- What the task asks
Compute how many lines in the data below hold the word "featuring", then report that number with nothing else.

(Records provided Opens)

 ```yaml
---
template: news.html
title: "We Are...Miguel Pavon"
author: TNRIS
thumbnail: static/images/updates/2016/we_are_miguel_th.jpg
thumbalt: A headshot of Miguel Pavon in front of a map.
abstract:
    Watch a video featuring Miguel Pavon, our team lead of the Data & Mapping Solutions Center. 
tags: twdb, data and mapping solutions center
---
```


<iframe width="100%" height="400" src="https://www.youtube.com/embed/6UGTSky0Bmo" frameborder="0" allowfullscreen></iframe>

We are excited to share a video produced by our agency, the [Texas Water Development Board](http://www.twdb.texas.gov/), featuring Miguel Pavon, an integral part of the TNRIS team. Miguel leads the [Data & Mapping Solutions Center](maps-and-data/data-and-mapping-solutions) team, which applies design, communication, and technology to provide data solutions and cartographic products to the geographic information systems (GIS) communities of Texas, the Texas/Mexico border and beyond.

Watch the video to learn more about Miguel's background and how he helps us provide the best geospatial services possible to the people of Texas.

(Records provided Closes)

- Solution to this problem
2